:: YOUR OBJECTIVE ::
The copy must run from the first line of the entries below through the line containing "- Erradicar o uso de papel nesse processo", restated word for word, with pictures left out.

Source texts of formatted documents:
----

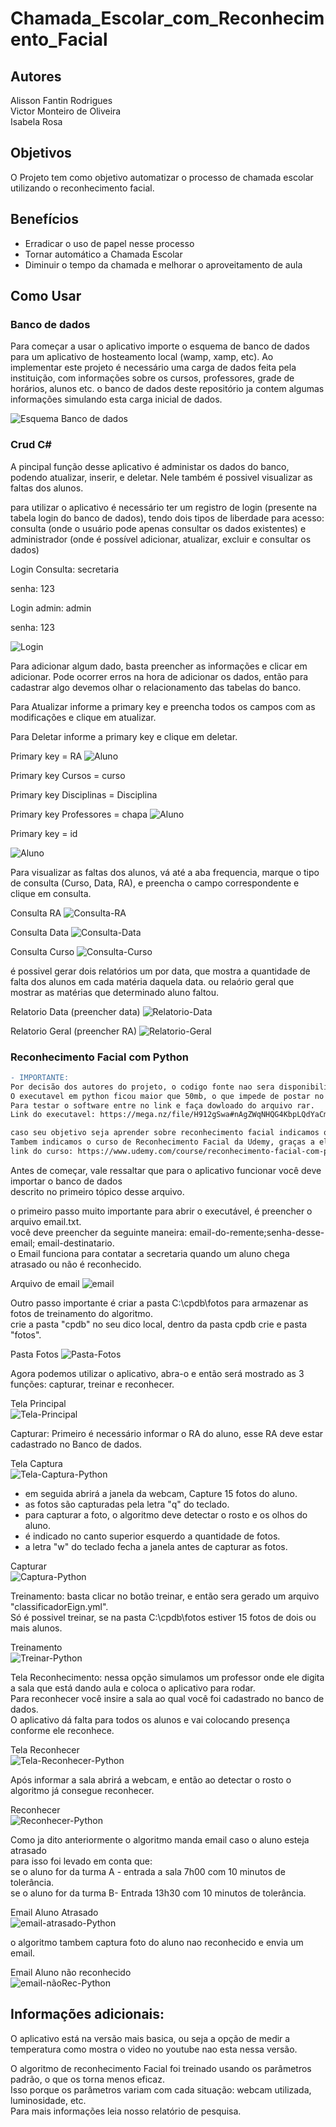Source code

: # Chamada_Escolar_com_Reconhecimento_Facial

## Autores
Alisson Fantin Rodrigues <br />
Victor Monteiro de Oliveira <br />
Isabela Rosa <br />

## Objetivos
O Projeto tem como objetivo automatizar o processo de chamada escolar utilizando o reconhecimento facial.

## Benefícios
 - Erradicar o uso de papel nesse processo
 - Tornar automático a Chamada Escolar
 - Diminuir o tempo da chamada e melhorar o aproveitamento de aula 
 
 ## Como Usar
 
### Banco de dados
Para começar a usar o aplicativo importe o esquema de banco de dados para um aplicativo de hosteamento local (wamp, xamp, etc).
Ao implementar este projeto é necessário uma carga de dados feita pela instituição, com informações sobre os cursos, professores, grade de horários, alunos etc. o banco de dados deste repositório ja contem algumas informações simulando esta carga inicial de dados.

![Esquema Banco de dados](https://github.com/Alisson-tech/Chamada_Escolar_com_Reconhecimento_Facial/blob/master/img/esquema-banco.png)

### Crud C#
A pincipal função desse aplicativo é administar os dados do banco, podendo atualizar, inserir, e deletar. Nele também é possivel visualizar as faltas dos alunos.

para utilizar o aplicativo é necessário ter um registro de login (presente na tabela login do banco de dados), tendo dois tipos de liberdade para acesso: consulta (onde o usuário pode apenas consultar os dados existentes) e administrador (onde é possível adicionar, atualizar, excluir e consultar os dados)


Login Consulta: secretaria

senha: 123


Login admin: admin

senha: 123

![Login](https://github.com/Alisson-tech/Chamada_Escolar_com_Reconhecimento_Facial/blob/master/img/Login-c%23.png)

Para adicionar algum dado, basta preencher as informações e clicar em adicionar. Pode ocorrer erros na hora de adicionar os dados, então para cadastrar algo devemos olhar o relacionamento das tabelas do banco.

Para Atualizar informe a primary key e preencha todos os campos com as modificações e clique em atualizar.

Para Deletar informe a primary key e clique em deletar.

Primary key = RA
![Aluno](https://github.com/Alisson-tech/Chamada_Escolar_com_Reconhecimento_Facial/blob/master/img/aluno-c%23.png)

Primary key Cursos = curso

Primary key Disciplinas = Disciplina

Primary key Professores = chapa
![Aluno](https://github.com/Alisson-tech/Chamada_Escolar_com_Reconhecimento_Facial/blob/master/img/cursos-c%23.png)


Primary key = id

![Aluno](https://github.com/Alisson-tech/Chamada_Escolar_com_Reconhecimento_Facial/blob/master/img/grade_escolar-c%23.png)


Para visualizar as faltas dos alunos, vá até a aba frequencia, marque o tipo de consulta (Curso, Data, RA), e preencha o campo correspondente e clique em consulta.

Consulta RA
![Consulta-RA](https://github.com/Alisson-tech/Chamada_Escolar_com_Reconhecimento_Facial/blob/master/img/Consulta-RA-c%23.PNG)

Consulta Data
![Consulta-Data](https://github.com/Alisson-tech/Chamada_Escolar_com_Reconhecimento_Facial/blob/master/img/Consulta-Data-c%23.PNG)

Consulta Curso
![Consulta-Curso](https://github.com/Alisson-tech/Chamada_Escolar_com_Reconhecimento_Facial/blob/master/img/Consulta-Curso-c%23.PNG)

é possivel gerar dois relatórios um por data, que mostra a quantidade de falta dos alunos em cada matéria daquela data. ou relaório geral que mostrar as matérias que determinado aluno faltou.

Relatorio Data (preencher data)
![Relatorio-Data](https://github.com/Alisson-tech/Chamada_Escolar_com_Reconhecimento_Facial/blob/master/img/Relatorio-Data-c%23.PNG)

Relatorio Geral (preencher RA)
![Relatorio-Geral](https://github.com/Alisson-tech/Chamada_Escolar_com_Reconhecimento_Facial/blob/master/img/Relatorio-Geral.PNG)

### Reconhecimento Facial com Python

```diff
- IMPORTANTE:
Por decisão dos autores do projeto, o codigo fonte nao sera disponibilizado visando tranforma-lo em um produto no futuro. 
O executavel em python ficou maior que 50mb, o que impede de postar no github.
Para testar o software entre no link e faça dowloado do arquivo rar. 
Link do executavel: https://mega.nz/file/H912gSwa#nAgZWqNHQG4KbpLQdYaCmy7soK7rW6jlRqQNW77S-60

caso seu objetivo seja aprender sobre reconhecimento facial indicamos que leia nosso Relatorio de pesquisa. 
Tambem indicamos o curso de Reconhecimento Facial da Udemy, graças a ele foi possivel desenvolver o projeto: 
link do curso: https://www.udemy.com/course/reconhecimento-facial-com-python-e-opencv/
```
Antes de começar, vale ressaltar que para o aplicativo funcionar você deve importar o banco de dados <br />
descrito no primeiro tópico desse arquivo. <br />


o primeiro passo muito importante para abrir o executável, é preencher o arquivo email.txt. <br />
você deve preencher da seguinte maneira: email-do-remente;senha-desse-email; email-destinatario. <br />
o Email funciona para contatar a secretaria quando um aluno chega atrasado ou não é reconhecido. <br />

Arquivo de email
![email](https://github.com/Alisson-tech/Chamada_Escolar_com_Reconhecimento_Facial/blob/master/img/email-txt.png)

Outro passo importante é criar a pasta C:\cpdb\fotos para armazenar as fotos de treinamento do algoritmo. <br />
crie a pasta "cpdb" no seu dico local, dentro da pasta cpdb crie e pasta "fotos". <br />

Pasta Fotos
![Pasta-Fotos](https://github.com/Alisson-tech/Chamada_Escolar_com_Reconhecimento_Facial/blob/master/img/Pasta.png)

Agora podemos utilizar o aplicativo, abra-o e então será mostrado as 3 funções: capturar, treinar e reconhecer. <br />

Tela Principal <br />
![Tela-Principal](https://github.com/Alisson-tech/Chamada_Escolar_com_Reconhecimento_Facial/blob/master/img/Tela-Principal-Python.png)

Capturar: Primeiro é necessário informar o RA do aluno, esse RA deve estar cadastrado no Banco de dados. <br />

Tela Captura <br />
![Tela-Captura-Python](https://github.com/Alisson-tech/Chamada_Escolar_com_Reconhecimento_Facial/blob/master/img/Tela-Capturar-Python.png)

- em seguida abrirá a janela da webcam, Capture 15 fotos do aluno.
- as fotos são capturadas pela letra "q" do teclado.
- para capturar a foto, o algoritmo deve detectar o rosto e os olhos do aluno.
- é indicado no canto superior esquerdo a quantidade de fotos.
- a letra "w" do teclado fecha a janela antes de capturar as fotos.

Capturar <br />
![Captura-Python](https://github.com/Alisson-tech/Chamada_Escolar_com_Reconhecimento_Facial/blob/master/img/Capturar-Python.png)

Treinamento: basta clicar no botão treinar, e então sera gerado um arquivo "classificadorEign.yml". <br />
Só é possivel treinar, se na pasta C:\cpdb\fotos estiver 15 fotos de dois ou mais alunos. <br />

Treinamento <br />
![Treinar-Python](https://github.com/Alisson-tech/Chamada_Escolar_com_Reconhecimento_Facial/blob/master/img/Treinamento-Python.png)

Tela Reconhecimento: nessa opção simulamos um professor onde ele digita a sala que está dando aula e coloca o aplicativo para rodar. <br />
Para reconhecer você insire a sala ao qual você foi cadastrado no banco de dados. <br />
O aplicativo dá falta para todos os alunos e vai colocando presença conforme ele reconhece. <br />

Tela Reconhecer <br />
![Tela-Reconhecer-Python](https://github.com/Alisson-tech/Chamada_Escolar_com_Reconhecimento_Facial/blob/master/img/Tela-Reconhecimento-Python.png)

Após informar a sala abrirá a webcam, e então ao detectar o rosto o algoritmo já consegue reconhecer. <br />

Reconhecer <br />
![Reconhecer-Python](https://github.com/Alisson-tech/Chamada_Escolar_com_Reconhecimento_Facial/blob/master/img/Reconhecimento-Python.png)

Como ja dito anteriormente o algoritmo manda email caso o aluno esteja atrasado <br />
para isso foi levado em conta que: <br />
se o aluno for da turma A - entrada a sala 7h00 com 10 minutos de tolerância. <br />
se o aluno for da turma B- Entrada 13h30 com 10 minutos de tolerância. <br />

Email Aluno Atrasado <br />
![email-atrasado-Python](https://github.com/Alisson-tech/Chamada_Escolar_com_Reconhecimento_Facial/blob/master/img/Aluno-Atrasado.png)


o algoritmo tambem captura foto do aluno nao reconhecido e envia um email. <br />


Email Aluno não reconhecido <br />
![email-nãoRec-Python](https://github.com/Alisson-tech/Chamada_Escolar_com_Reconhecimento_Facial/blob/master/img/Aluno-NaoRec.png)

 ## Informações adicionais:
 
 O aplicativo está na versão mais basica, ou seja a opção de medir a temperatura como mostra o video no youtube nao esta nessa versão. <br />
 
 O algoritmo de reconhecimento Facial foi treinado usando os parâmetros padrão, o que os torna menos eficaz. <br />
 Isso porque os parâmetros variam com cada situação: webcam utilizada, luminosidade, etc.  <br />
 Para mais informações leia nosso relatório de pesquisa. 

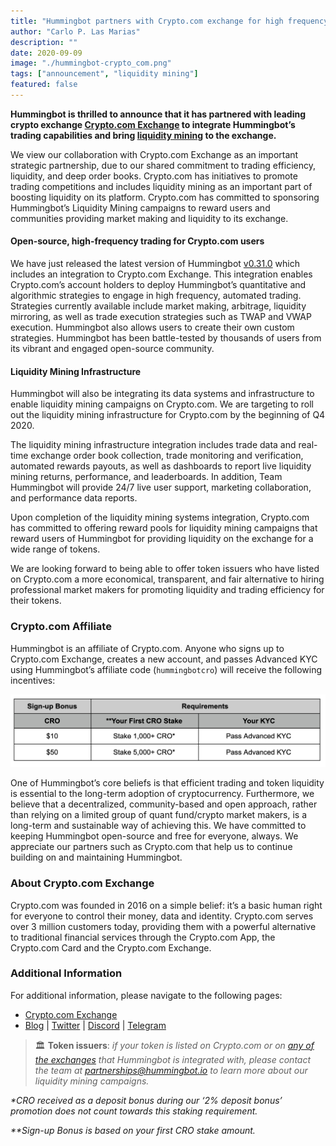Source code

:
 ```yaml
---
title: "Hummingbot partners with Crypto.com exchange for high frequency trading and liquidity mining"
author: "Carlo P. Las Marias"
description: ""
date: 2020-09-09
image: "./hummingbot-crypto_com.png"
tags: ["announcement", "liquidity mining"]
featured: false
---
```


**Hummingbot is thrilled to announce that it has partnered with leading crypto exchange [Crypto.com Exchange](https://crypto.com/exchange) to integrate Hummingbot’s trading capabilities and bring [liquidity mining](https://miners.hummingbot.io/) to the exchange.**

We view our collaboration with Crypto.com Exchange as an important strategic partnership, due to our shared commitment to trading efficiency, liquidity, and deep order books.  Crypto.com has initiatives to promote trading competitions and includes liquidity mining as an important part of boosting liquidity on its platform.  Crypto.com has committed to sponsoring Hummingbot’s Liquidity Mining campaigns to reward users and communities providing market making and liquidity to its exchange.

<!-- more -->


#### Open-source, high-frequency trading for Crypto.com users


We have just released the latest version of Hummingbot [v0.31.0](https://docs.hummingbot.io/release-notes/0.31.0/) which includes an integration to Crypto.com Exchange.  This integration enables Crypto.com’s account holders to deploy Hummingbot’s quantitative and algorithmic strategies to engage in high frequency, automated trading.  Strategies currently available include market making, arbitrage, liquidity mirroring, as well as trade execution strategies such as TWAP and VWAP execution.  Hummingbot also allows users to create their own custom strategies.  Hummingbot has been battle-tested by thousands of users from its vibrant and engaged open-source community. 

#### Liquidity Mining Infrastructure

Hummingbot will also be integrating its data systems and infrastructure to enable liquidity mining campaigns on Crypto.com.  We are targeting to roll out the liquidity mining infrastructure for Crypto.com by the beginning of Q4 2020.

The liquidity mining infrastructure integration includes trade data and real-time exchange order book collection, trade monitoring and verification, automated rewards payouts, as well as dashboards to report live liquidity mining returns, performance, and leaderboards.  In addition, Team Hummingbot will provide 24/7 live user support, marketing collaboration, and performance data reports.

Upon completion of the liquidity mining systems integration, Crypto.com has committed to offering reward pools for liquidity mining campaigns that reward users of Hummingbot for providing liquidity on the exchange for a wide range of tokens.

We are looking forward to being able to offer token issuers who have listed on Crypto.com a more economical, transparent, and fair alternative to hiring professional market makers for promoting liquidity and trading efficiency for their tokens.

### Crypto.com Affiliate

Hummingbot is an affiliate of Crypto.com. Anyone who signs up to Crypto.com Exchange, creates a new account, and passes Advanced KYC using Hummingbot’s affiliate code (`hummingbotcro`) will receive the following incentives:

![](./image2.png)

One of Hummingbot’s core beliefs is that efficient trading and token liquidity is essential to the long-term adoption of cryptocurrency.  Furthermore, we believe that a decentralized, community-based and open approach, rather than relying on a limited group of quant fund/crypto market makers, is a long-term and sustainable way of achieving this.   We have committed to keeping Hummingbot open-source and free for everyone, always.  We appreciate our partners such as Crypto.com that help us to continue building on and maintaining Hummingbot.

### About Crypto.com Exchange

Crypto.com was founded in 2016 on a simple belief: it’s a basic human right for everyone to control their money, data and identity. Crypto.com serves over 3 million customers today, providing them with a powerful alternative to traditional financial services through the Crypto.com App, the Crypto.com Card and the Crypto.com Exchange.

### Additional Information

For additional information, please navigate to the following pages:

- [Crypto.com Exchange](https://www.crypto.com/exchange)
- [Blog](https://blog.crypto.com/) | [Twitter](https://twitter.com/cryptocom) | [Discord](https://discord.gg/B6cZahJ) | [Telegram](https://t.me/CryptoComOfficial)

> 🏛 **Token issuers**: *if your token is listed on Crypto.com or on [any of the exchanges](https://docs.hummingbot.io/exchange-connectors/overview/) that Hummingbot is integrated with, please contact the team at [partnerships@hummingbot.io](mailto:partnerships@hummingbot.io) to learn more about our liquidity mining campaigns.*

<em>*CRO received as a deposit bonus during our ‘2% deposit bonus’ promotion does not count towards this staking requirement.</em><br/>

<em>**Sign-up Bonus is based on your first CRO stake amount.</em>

----

:: TASK RESULT ::
Source code

: # Chamada_Escolar_com_Reconhecimento_Facial

## Autores
Alisson Fantin Rodrigues <br />
Victor Monteiro de Oliveira <br />
Isabela Rosa <br />

## Objetivos
O Projeto tem como objetivo automatizar o processo de chamada escolar utilizando o reconhecimento facial.

## Benefícios
 - Erradicar o uso de papel nesse processo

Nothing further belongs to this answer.